The Bartle Test And It's Interesting Conclusion on Player Types
Bartle Test, what on earth is a Bartle test and what's it's relation to online games?
Many an older gamer will remember an old board game called Dungeon's and Dragons. It would seem that many bright kids with their imaginations running wild were locked up in their own little world as they would sometimes play this game for hours on end.
In 1978, at Essex University, Roy Trubshaw an avid game player and now student, was busy developing a new mainframe computer game. He was to call it Dungeon or MUD which stood for Multi User Dungeon and like a lot of games different versions would follow, e.g. Mud1, Mud2, Mud3, etc.
The game was conceived from his love of playing Zork, an adventure game far removed from the new world of where graphics would become the current norm, this Dungeon variant was to be his main source of inspiration.
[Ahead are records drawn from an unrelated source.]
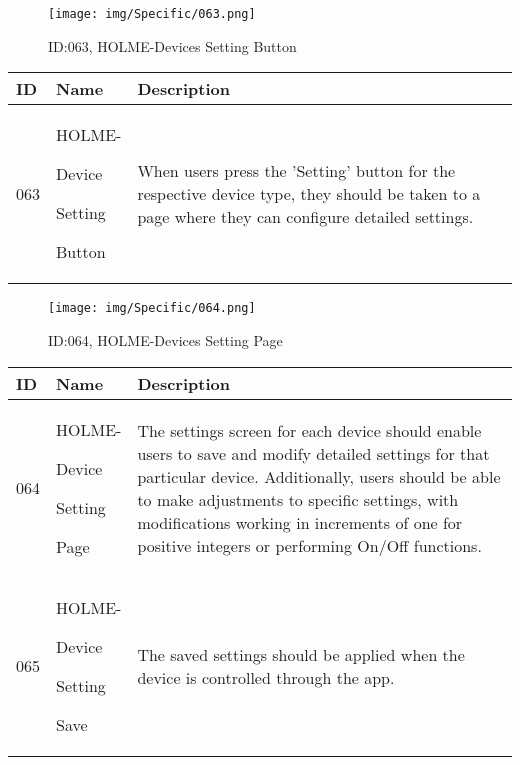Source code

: \documentclass[conference]{IEEEtran}
\begin{document}
\begin{enumerate}
\vspace{3cm}
\begin{figure}[h]
\centering
\texttt{[image: img/Specific/063.png]}
\caption{ID:063, HOLME-Devices Setting Button}
\end{figure}
\begin{table}[h]
\def\arraystretch{1.2} \small
    \begin{tabular}{|p{1cm}|p{1.8cm}|p{5.0cm}|}
        \hline
        ID & Name & Description\\ \hline
         063 \par  & HOLME-\par Device \par Setting \par Button  & When users press the 'Setting' button for the respective device type, they should be taken to a page where they can configure detailed settings. \\ \hline
    \end{tabular}
\end{table}

\begin{figure}[h]
\centering
\texttt{[image: img/Specific/064.png]}
\caption{ID:064, HOLME-Devices Setting Page}
\end{figure}
\begin{table}[h]
\def\arraystretch{1.2} \small
    \begin{tabular}{|p{1cm}|p{1.8cm}|p{5.0cm}|}
        \hline
        ID & Name & Description\\ \hline
         064 \par  & HOLME-\par Device \par Setting \par Page  & 
The settings screen for each device should enable users to save and modify detailed settings for that particular device. Additionally, users should be able to make adjustments to specific settings, with modifications working in increments of one for positive integers or performing On/Off functions. \\ \hline
         065 \par  & HOLME-\par Device \par Setting \par Save  & The saved settings should be applied when the device is controlled through the app. \\ \hline
    \end{tabular}
\end{table}
\clearpage


\end{enumerate}
\end{document}

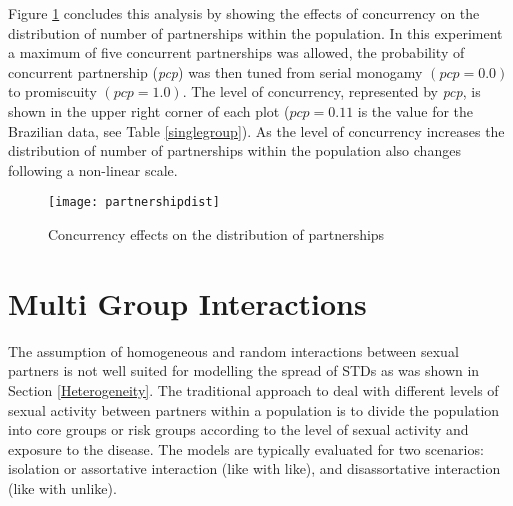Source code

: Figure \ref{partnershipdist} concludes this analysis by showing the effects of
concurrency on the distribution of number of partnerships within the population. In this
experiment a maximum of five concurrent partnerships was allowed, the probability of
concurrent partnership (\emph{pcp}) was then tuned from serial monogamy $(pcp = 0.0)$ to
promiscuity $(pcp = 1.0)$. The level of concurrency, represented by \emph{pcp}, is shown
in the upper right corner of each plot ($pcp = 0.11$ is the value for the Brazilian data,
see Table \ref{singlegroup}). As the level of concurrency increases the distribution of
number of partnerships within the population also changes following a non-linear scale.
\begin{figure}[h]
\texttt{[image: partnershipdist]}
\caption{Concurrency effects on the distribution of partnerships} \label{partnershipdist}
\end{figure}

\section{Multi Group Interactions}

The assumption of homogeneous and random interactions between sexual partners is not well
suited for modelling the spread of STDs as was shown in Section \ref{Heterogeneity}. The
traditional approach to deal with different levels of sexual activity between partners
within a population is to divide the population into core groups or risk groups according
to the level of sexual activity and exposure to the disease. The models are typically
evaluated for two scenarios: isolation or assortative interaction (like with like), and
disassortative interaction (like with unlike).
MUD's claim to fame would become the very first virtual world game ever created and a collaborator on such an elaborate adventure would appear named Richard Bartle, who had his own ideas that he could bring to the table.
Unbeknownst to the two at the time, these cleaver students were laying ground work for the MMORPG games in existence today and from fellow student friend Richard's time spent chatting on forums to other game players he'd concluded, players of this game could be broken down into four specific types, that of socializers, explorers, achievers and killers.
'The Bartle Test', coined later on, concluded from forum consensus, different MUD players from these four different groups each played the same game for a different reason, depending on their 'type' getting a different buzz.
The socializer would primarily play for the same human interaction that a board game of the day would offer, the explorer would thrive on the mechanics, glitches, tricks and short cuts of the game. The achievers were in it to win it and were the most competitive of the group, whilst the killers were cheaters hackers and trolls, who liked to agitate and provoke. Sounding just like real life perhaps?